Andy McDowell e Hugh Grant
Qualora occorresse, QUATTRO MATRIMONI rappresenta la conferma che degli ottimi attori, una buona storia, dei dialoghi vivaci bastano per ottenere un film godibile perfettamente. Ma sono chiaramente insufficienti per farne uno ottimo: quando manca il rigore assoluto di una sceneggiatura, e l'invenzione costante di uno sguardo registico.

QUATTRO MATRIMONI è il tipico film simpatico. Ma del quale sarebbe disonesto non segnalarne i limiti: e per il quale, immancabilmente, il critico arrischia di attirarsi i fulmini dello spettatore. QUATTRO MATRIMONI promette infatti molto; e non può che mantenere in parte. Promette la denuncia di una situazione (per non dire addirittura di una società, di una morale) attraverso la sua ripetitività. Attraverso, cioè, l'analisi di un elemento che può essere, in effetti, rivelatore: il cerimoniale.

Nel film dell'autore di un primo e ottimo DANCE WITH A STRANGER (al quale hanno fatto seguito altri assai più discutibili, come quella recente, condiscendente brutta copia di CASA HOWARD che era UN INCANTEVOLE APRILE) il metodo che si vorrebbe rigoroso di questo approccio sta già nel titolo: una serie di cerimonie - condotte tre volte su quattro sul tono umoristico - nelle quali sono coinvolti lo stesso gruppo di personaggi. Ed un protagonista. Il seducente (quasi troppo per l'economia del film, forse altrimenti per il legittimo incanto delle spettatrici) Hugh Grant: scapolo super-appetibile, al quale viene continuamente proposto il ruolo di testimonio di nozze, senza per questo (o proprio per questo) che si decida al grande passo. Incontra l'incantevole sorriso di Andie MacDowell nei panni di un'americana vagamente spregiudicata, e impiega oltre il lecito (attraverso una serie di vicissitudini che non staremo certo a narrarvi) a fare quella fine che molti dei suoi impenitenti modelli - da Gary Cooper a Cary Grant, da Gregory Peck ad infiniti altri in situazioni del genere - non hanno mai potuto cinematograficamente evitare.

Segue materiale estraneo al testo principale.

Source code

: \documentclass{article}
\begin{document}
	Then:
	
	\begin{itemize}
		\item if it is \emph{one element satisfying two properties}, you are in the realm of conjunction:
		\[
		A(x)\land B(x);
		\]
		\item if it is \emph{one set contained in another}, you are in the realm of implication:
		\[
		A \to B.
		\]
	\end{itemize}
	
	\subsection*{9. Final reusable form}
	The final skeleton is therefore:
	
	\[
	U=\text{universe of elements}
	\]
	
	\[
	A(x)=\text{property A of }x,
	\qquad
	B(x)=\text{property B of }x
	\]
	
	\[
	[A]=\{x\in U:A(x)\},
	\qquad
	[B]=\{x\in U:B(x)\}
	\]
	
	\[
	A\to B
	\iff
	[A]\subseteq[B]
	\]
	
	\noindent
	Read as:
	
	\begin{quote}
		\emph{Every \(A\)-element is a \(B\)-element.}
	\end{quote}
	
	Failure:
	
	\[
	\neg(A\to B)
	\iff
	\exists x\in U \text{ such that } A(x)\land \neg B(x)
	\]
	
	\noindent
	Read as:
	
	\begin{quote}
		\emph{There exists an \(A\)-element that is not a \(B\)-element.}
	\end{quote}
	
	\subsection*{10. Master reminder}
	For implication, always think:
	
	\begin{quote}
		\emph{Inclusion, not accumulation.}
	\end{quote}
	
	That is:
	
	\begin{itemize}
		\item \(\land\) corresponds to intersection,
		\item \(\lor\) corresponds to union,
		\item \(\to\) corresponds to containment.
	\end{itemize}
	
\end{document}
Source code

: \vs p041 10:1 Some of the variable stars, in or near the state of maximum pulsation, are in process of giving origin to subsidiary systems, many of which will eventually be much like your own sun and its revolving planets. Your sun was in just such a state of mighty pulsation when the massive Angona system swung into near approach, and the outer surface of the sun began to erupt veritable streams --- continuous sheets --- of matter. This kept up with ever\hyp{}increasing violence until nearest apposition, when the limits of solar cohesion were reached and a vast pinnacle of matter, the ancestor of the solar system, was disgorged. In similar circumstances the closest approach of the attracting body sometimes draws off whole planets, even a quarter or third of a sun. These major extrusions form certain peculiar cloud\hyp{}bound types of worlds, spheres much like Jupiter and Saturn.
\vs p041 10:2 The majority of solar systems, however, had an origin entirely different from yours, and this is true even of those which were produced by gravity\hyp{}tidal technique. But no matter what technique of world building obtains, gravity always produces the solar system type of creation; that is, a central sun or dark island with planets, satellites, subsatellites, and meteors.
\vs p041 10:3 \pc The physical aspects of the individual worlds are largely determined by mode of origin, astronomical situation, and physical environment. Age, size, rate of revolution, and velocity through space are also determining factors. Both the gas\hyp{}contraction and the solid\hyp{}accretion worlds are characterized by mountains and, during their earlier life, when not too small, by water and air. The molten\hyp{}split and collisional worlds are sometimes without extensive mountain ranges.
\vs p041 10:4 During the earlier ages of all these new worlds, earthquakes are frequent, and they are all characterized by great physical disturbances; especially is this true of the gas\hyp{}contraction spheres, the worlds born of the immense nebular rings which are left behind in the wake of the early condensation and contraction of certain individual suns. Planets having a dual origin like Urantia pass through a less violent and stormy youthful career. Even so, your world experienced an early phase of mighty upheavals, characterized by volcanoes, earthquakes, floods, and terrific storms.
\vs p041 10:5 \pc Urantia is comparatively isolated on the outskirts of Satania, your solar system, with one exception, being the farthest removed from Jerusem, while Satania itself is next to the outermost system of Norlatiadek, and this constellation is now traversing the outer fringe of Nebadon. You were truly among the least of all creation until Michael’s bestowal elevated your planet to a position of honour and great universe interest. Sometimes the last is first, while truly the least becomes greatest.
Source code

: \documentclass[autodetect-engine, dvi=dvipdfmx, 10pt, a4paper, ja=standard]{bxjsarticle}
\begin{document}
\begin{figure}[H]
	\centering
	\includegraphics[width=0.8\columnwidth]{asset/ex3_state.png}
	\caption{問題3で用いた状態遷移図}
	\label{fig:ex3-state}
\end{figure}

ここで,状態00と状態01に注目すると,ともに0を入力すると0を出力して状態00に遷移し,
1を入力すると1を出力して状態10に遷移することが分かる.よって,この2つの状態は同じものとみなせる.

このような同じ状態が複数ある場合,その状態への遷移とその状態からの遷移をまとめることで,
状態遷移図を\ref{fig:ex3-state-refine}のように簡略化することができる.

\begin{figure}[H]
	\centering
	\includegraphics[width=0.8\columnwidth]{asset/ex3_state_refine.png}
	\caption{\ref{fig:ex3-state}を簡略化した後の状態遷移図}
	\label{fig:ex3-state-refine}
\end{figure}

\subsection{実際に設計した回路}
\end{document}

Ma il rigore sta tutto nell'assunto: in realtà, un po' perché giustamente Newell non può non abbandonarsi al piacere delle divagazioni tutte british, proposte dai soliti personaggi deliziosamente snob ed eccentrici, un po' perché gliene manca la voglia (e probabilmente la capacità), il suo film tende a zigzagare se non proprio a sbandare. Le convenzioni, insomma, della commedia, i trucchetti in parte riusciti, in parte immancabilmente meno, prevalgono progressivamente (con l'eccezione, dovuta, del funerale) sulle esigenze dell'analisi sociale e psicologica.

Perché no, diranno gli spettatori di cui sopra, se tutto ciò non è fatto che per il nostro piacere? Perché no, non si può che rispondere, se vogliamo accontentarci di un appetitoso antipasto, sacrificando in partenza l'idea del piatto forte.